Après une toccata astrale, éclatante ce soir comme Surya l'œil du monde, c'est toujours la même ritournelle qui nous envahit, et cette phrase musicale d'introduction à l'univers mi-divin mi-humain d'Orfeo apporte la bouffée d'air frais tant désirée. En effet, le chef argentin Leornado García Alarcón et sa Cappella Mediterranea effectuent un sobre travail de restitution, avec délicatesse et grand soin de tenir en équilibre le lyrisme de la célèbre favola. Les scènes bien connues (pastorales, puis infernales) alternent, suivant le fil charmant de l'intrigue.

Au cinquantième Festival de Saint-Denis, cette représentation imprégnée de la vision de Jean Bellorini (mise en espace et lumière) fait sensation de matière désenchantée. Ainsi au premier acte, l'union entre Orphée et Eurydice, en habits blancs, entourés des invités de la noce comme lors d'un mariage contemporain, paraît presque mièvre. Mais au revers de la médaille, à travers un merveilleux passage éclairé à la lueur vacillant des bougies (Acte III), on parviendra au bal final dans un environnement tout opposé, aux vêtements noirs et au caractère nettement âpre.

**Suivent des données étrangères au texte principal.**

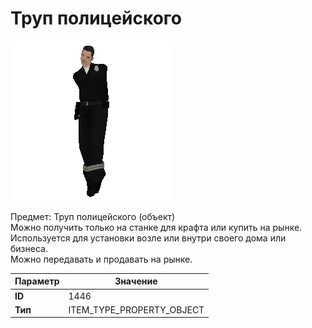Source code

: # Труп полицейского

![Item Image](../img/1446.webp?raw=true)

Предмет: Труп полицейского (объект)<br>Можно получить только на станке для крафта или купить на рынке.<br>Используется для установки возле или внутри своего дома или бизнеса.<br>Можно передавать и продавать на рынке.


| Параметр | Значение |
|----------|----------|
| **ID** | 1446 |
| **Тип** | ITEM_TYPE_PROPERTY_OBJECT |

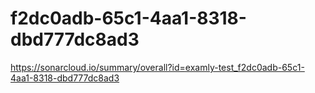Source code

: # f2dc0adb-65c1-4aa1-8318-dbd777dc8ad3
https://sonarcloud.io/summary/overall?id=examly-test_f2dc0adb-65c1-4aa1-8318-dbd777dc8ad3
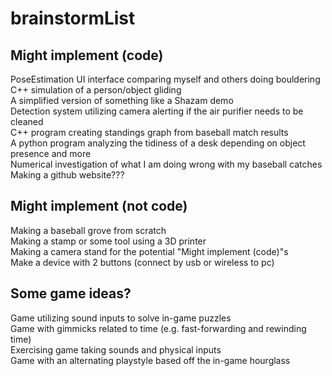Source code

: # brainstormList
## Might implement (code)
PoseEstimation UI interface comparing myself and others doing bouldering <br>
C++ simulation of a person/object gliding <br>
A simplified version of something like a Shazam demo <br>
Detection system utilizing camera alerting if the air purifier needs to be cleaned <br>
C++ program creating standings graph from baseball match results <br>
A python program analyzing the tidiness of a desk depending on object presence and more <br>
Numerical investigation of what I am doing wrong with my baseball catches <br>
Making a github website??? <br>


## Might implement (not code)
Making a baseball grove from scratch <br>
Making a stamp or some tool using a 3D printer <br>
Making a camera stand for the potential "Might implement (code)"s <br>
Make a device with 2 buttons (connect by usb or wireless to pc) <br>

## Some game ideas?
Game utilizing sound inputs to solve in-game puzzles <br>
Game with gimmicks related to time (e.g. fast-forwarding and rewinding time) <br>
Exercising game taking sounds and physical inputs <br>
Game with an alternating playstyle based off the in-game hourglass <br>
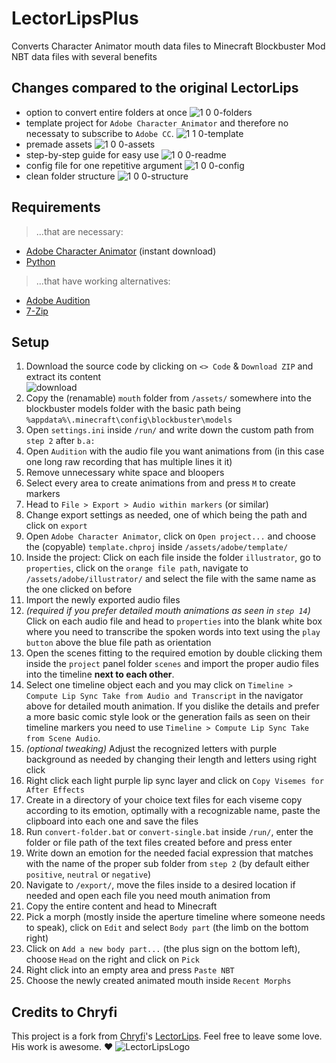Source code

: # LectorLipsPlus

Converts Character Animator mouth data files to Minecraft Blockbuster Mod NBT data files with several benefits

## Changes compared to the original LectorLips
- option to convert entire folders at once
![1 0 0-folders](https://github.com/user-attachments/assets/6a145327-b157-44e5-b1e3-434e93915868)
- template project for `Adobe Character Animator` and therefore no necessaty to subscribe to `Adobe CC`.
![1 1 0-template](https://github.com/user-attachments/assets/c26714a6-5a8e-4833-85cd-daefe607ef22)
- premade assets
![1 0 0-assets](https://github.com/user-attachments/assets/321d3f17-24db-4a43-87f5-68375af8fdd7)
- step-by-step guide for easy use
![1 0 0-readme](https://github.com/user-attachments/assets/c9090e9f-822f-4b7a-8116-28feb01e6c75)
- config file for one repetitive argument
![1 0 0-config](https://github.com/user-attachments/assets/292491fc-1b77-41d2-a367-f6b417b09cca)
- clean folder structure
![1 0 0-structure](https://github.com/user-attachments/assets/6877cc6b-169c-40f5-96e8-b890c819a0d9)

## Requirements

> ...that are necessary:
- [Adobe Character Animator](https://creativecloud.adobe.com/apps/download/character-animator) (instant download)
- [Python](https://www.python.org/downloads/)
> ...that have working alternatives:
- [Adobe Audition](https://www.adobe.com/de/creativecloud/plans.html)
- [7-Zip](https://7-zip.de/download.html)

## Setup

1. Download the source code by clicking on `<> Code` & `Download ZIP` and extract its content\
![download](https://github.com/ItsLeMax/File-Mass-Renaming/assets/80857459/847b4ed1-b820-4479-8a0b-a48bcfe55108)
2. Copy the (renamable) `mouth` folder from `/assets/` somewhere into the blockbuster models folder with the basic path being `%appdata%\.minecraft\config\blockbuster\models`
3. Open `settings.ini` inside `/run/` and write down the custom path from `step 2` after `b.a:`
4. Open `Audition` with the audio file you want animations from (in this case one long raw recording that has multiple lines it it)
5. Remove unnecessary white space and bloopers
6. Select every area to create animations from and press `M` to create markers
7. Head to `File > Export > Audio within markers` (or similar)
8. Change export settings as needed, one of which being the path and click on `export`
9. Open `Adobe Character Animator`, click on `Open project...` and choose the (copyable) `template.chproj` inside `/assets/adobe/template/`
10. Inside the project: Click on each file inside the folder `illustrator`, go to `properties`, click on the `orange file path`, navigate to `/assets/adobe/illustrator/` and select the file with the same name as the one clicked on before
11. Import the newly exported audio files
12. *(required if you prefer detailed mouth animations as seen in `step 14`)* Click on each audio file and head to `properties` into the blank white box where you need to transcribe the spoken words into text using the `play button` above the blue file path as orientation
13. Open the scenes fitting to the required emotion by double clicking them inside the `project` panel folder `scenes` and import the proper audio files into the timeline **next to each other**.
14. Select one timeline object each and you may click on `Timeline > Compute Lip Sync Take from Audio and Transcript` in the navigator above for detailed mouth animation. If you dislike the details and prefer a more basic comic style look or the generation fails as seen on their timeline markers you need to use `Timeline > Compute Lip Sync Take from Scene Audio`.
15. *(optional tweaking)* Adjust the recognized letters with purple background as needed by changing their length and letters using right click
16. Right click each light purple lip sync layer and click on `Copy Visemes for After Effects`
17. Create in a directory of your choice text files for each viseme copy according to its emotion, optimally with a recognizable name, paste the clipboard into each one and save the files
18. Run `convert-folder.bat` or `convert-single.bat` inside `/run/`, enter the folder or file path of the text files created before and press enter
19. Write down an emotion for the needed facial expression that matches with the name of the proper sub folder from `step 2` (by default either `positive`, `neutral` or `negative`)
20. Navigate to `/export/`, move the files inside to a desired location if needed and open each file you need mouth animation from
21. Copy the entire content and head to Minecraft
22. Pick a morph (mostly inside the aperture timeline where someone needs to speak), click on `Edit` and select `Body part` (the limb on the bottom right)
23. Click on `Add a new body part...` (the plus sign on the bottom left), choose `Head` on the right and click on `Pick`
24. Right click into an empty area and press `Paste NBT`
25. Choose the newly created animated mouth inside `Recent Morphs`

## Credits to Chryfi

This project is a fork from [Chryfi](https://github.com/Chryfi/)'s [LectorLips](https://github.com/Chryfi/LectorLips). Feel free to leave some love. His work is awesome. ❤️
![LectorLipsLogo](https://github.com/user-attachments/assets/bba99c8f-8ad1-491c-a918-d70b8306cef6)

En quête du sacré qu’en musique Monteverdi exprima en puisant à des sources d'inspiration ouvertement religieuses ou en cheminant sur les cimes littéraires (Le Tasse, Pétrarque et autres immenses poètes italiens), il convient de suivre Eurydice en l'instant magnifique où elle chante sa perte (Acte IV), transportée dans les airs mais comme prisonnière derrière un rideau de flammes. L'excellent soprano de Francesca Aspromonte a gagné en rondeur et, mis à part quelques minauderies dans le rôle de la Musique (Prologue), la jeune cantatrice rayonne tout bonnement. Une Perséide à ne pas manquer dans les cieux de France aux tout prochains festivals.

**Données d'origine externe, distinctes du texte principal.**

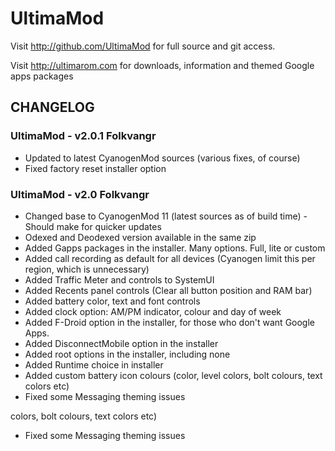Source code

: UltimaMod
===============

Visit http://github.com/UltimaMod for full source and git access.

Visit http://ultimarom.com for downloads, information and themed Google apps packages

CHANGELOG 
---------
### UltimaMod - v2.0.1 Folkvangr
* Updated to latest CyanogenMod sources (various fixes, of course)
* Fixed factory reset installer option

### UltimaMod - v2.0 Folkvangr
* Changed base to CyanogenMod 11 (latest sources as of build time) - Should make for quicker updates
* Odexed and Deodexed version available in the same zip
* Added Gapps packages in the installer. Many options. Full, lite or custom
* Added call recording as default for all devices (Cyanogen limit this per region, which is unnecessary)
* Added Traffic Meter and controls to SystemUI
* Added Recents panel controls (Clear all button position and RAM bar)
* Added battery color, text and font controls
* Added clock option: AM/PM indicator, colour and day of week
* Added F-Droid option in the installer, for those who don't want Google Apps.
* Added DisconnectMobile option in the installer
* Added root options in the installer, including none
* Added Runtime choice in installer
* Added custom battery icon colours (color, level colors, bolt colours, text colors etc) 
* Fixed some Messaging theming issues

 colors, bolt colours, text colors etc) 
* Fixed some Messaging theming issues

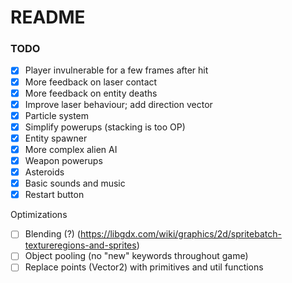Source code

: # README

### TODO
- [x] Player invulnerable for a few frames after hit
- [x] More feedback on laser contact
- [x] More feedback on entity deaths
- [x] Improve laser behaviour; add direction vector
- [x] Particle system
- [x] Simplify powerups (stacking is too OP)
- [x] Entity spawner
- [x] More complex alien AI
- [x] Weapon powerups
- [x] Asteroids
- [x] Basic sounds and music
- [x] Restart button

Optimizations
- [ ] Blending (?) (https://libgdx.com/wiki/graphics/2d/spritebatch-textureregions-and-sprites)
- [ ] Object pooling (no "new" keywords throughout game)
- [ ] Replace points (Vector2) with primitives and util functions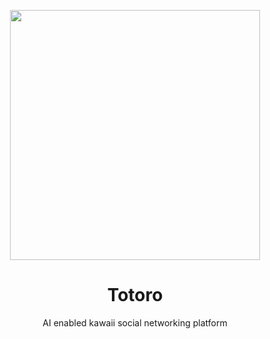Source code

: <p align="center">
<a href=#">
<img width="400" src="./github/totoro.png">
</a>
</p>
<h1 align="center">Totoro</h1>
<p align="center"> AI enabled kawaii social networking platform</p>
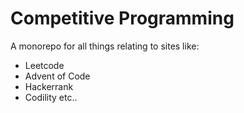 # Competitive Programming 
A monorepo for all things relating to sites like:
  - Leetcode 
  - Advent of Code 
  - Hackerrank 
  - Codility
etc.. 

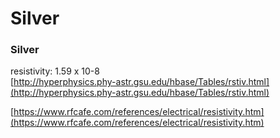 # Silver

### Silver 

resistivity: 1.59 x 10-8  
[http://hyperphysics.phy-astr.gsu.edu/hbase/Tables/rstiv.html](http://hyperphysics.phy-astr.gsu.edu/hbase/Tables/rstiv.html)

[https://www.rfcafe.com/references/electrical/resistivity.htm](https://www.rfcafe.com/references/electrical/resistivity.htm)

Moins onirique peut-être, l'Espérance d'Anna Reinhold n'en est pas moins habitée et mélodieuse. Le mezzo-soprano français trouve ensuite en Proserpine un personnage moins favorable car plus emmuré, régnant dans les enfers du IV. La messagère incarnée par le mezzo Giuseppina Bridelli séduit beaucoup, harmonieuse, juste et affligée, tout comme le soprano Amélie Renglet, à l’émission remarquable en tant que nymphe.

Aux hommes reviennent les rôles principaux les plus sombres, telle une mâchoire inférieure broyant le noir du récit. Ainsi une belle molaire en serait la basse Salvo Vitale (Charon), guttural et captivant à la lisière du comique, et une intéressante canine le ténor Valerio Contaldo (Orphée), au chant plus sage et à l'aise dans l'outre-tombe. Mais dans la sarabande orphique, le plus grand ravissement provient du Chœur de chambre de Namur. Qu'il se montre romantique en ses lamentations ou vigoureux dans les ballets... divin !

Au terme du dernier acte, la décharge d'énergie finale quand, le chef sautillant, l'orchestre s'est lancé à toute vitesse dans la mauresque, est extrêmement bienvenue. Acclamée par le public et enjouée par les chanteurs, c'est en fait une chance de bousculer l'ordre très grave de cet Orfeo et qu'enfin les hommes rejouent le mythe.